Vice explodes in Singapore

Sex, drugs and rock & roll are soaring to new heights in Singapore – at least the first two anyway.

The red-light districts are teeming with ladies of the night, many of whom are the not-so-talented from our neighbouring countries. Reports even suggest that these streetwalkers are so numerous that they are spilling over into the avenues of our HDB estates.

Alarmed? Wait till the casino comes to town…

More than 5,000 foreign sex workers caught in S’pore
AFP
22 Jan 08
http://afp.google.com/article/ALeqM5gviWnNqdA7JeY3MaCKqJhFIM4FY

Singapore arrested more than 5,000 foreign prostitutes last year but it is unrealistic to expect vice to be eliminated, the Home Affairs Minister has told parliament.

Wong Kan Seng was responding to a question from an MP about efforts to curb “rampant gambling and prostitution” in Singapore’s red-light Geylang district.

“The vice situation in Singapore is under control,” Wong said in a written response released Tuesday.

He said police across the city-state last year conducted 950 vice-related operations, up from 890 the previous year. They arrested 5,400 foreign sex workers, a 25 percent increase over 2006, he said.

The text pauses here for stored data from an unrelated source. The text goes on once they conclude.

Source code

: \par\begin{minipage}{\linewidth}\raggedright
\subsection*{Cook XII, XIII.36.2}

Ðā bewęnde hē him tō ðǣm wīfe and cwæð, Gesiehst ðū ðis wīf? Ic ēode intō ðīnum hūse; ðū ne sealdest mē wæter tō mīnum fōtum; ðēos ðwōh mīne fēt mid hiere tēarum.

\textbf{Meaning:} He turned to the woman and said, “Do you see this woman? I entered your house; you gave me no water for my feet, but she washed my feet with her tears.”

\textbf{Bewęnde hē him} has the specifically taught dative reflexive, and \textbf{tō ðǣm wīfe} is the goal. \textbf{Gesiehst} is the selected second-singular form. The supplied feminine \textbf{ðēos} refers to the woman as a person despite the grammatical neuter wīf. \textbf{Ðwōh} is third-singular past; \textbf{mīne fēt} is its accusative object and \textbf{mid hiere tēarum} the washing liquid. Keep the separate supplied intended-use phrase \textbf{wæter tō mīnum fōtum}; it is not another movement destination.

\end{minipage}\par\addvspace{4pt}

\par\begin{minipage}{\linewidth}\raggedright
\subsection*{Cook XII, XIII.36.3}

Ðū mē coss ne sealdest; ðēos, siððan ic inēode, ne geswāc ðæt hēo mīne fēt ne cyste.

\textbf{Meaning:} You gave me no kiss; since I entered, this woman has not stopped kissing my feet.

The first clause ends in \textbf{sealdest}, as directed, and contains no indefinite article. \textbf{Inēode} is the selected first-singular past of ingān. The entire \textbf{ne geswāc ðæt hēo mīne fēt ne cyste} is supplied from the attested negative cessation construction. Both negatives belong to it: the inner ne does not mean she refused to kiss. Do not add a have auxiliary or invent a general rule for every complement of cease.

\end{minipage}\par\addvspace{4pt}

Despite its reputation as a straight-laced society, prostitution is legal in Singapore, where licensed brothels operate in designated areas such as Geylang. Pimping and public solicitation are illegal.
 
Foreign women working voluntarily in the sex trade cannot be arrested unless they are caught offering their services out in the street or violate immigration and other laws.

Wong, who is also a deputy prime minister, said installation of closed-circuit television cameras in Geylang has helped deter solicitation.

He said daily police operations to target gambling in the back alleys of Geylang led to 280 arrests last year and an improvement in the situation.

“Illegal gambling in Geylang is not rampant,” Wong said.

“But I should add that it is not realistic to expect vice to be totally eliminated,” he said, particularly as the city-state seeks to promote tourism.

“Among those who come, there will be a very small number who enter under the pretext of social visits but engage in vice activities. This is the reality which Singaporeans should face up to.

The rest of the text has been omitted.